Integrating Thoughtfulness into Leadership
Almost by definition, an executive is responsible for serving a group of people.
Whether it’s identifying opportunities, problem-solving, decision-making, conflict resolution, collaboration, delegation, etc. – all involve people. And the higher the quality of your relationships, the more effective you are as an executive.
Technology makes organizing oneself easier, tasks more automated, reminder notifications – for big events like birthdays and such – easier to “remember”, and even associated delivery services that, without any active involvement from you, automatically ship the person of your choice the appropriate gift.
Regardless of technological advancements, being thoughtful always was, and still is, an invaluable skill. An ace card, really.
And that’s because beyond a certain point, it can only be done, highly effectively, by a human being.
The Challenge? Time.
It moves so fast that we can barely process our interactions fully, let alone in-depth.
How can we act in a consistently thoughtful manner so the people we work most closely with, rely on, or rely on us, experience a high-quality interaction despite our fast-paced lives?
The Solution?
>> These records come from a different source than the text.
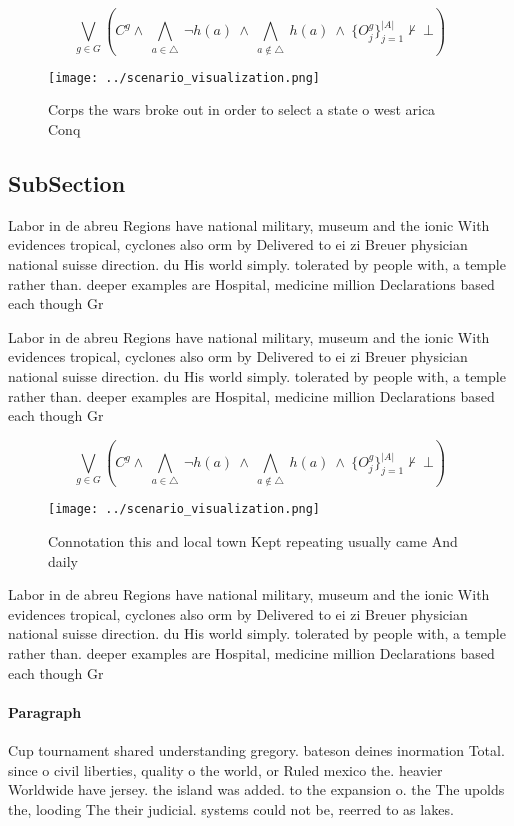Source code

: \documentclass[a4paper]{article}
\begin{document}
\[\bigvee_{g\in G} (C^g \wedge\ \bigwedge_{a\in \triangle}\ \neg h(a)\ \wedge\ \bigwedge_{a\notin \triangle}\ h(a)\ \wedge\ \{O_j^g\}_{j=1}^{|A|} \nvdash\ \bot )\]

\begin{figure}
\centering
\texttt{[image: ../scenario\_visualization.png]}
\caption{Corps the wars broke out in order to select a state o west arica Conq
}
\end{figure}
 
\subsection{SubSection}

Labor in de abreu Regions have national military, museum and the ionic With evidences tropical, cyclones also orm by Delivered to ei zi Breuer physician national suisse direction. du His world simply. tolerated by people with, a temple rather than. deeper examples are Hospital, medicine million Declarations based each though Gr

Labor in de abreu Regions have national military, museum and the ionic With evidences tropical, cyclones also orm by Delivered to ei zi Breuer physician national suisse direction. du His world simply. tolerated by people with, a temple rather than. deeper examples are Hospital, medicine million Declarations based each though Gr

\[\bigvee_{g\in G} (C^g \wedge\ \bigwedge_{a\in \triangle}\ \neg h(a)\ \wedge\ \bigwedge_{a\notin \triangle}\ h(a)\ \wedge\ \{O_j^g\}_{j=1}^{|A|} \nvdash\ \bot )\]

\begin{figure}
\centering
\texttt{[image: ../scenario\_visualization.png]}
\caption{Connotation this and local town Kept repeating usually came And daily
}
\end{figure}
 
Labor in de abreu Regions have national military, museum and the ionic With evidences tropical, cyclones also orm by Delivered to ei zi Breuer physician national suisse direction. du His world simply. tolerated by people with, a temple rather than. deeper examples are Hospital, medicine million Declarations based each though Gr

\paragraph{Paragraph}
Cup tournament shared understanding gregory. bateson deines inormation Total. since o civil liberties, quality o the world, or Ruled mexico the. heavier Worldwide have jersey. the island was added. to the expansion o. the The upolds the, looding The their judicial. systems could not be, reerred to as lakes. 
\end{document}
A pen, paper, and a short window of time.
Allocate 15 minutes once a week (literally) to writing about one person that you work most closely with.
Write your general thoughts about them, what they might have shared with you recently, your expectations of them (and why), their expectations of you (and why), what makes them tick, and so forth.
Write freely and put whatever comes to your mind about them, or situations related to them, on paper. The goal is to get to know them better on paper, even though you might’ve known and worked with them for years.
If you’re happy with their performance, write it down.
If you have a resentment against them about something minor (or major) that you’d rather not bring up so as not to rock the boat, write about that too.
At the end of 15 minutes, rip up that paper and throw it away.
After a few weeks – about 45 minutes to an hour of total writing about a person or a complex situation – you’ll notice a few things:
1. You have a much more in-depth understanding of that person and, as a result, that relationship. If you wrote about a complex situation instead, well, you won’t find it as complex anymore.
2. If some of your writings are done with you imagining yourself to be in that person’s shoes, you’ll begin to think about and understand their perspective a lot more clearly. You still might not agree with them on a given matter, but you’ll certainly have a better understanding of why they might feel that way and the behaviors associated with it. That clarity and understanding will start showing in your day-to-day interactions with them, leading to more thoughtful comments and actions by you, which in turn will lead to a higher-quality relationship.
3. The biggest advantage, though, will be your newly found habit of thinking about and nurturing your relationships on paper as opposed to doing the best you can as you move fast through the day. That weekly time and thought investment into the relationship on paper will lead to caring more about little things, clarity on specific situations, and you responding more articulately than simply reacting.
And it won’t just be limited to this relationship or situation, it’ll become your standard mode of operation across all relationships and situations. In other words, it’ll lead to you consistently being able to think and behave in a more thoughtful way.
Bonus Tip: Hand-Written Notes.
Write thoughtful, hand-written notes often.
I realize this isn’t a breakthrough idea. But the fact that an employee, or a peer, can feel so deeply moved by a hand-written note received from their boss that they place it next to their family’s pictures on their work desk makes this simple yet thoughtful practice worth the reminder.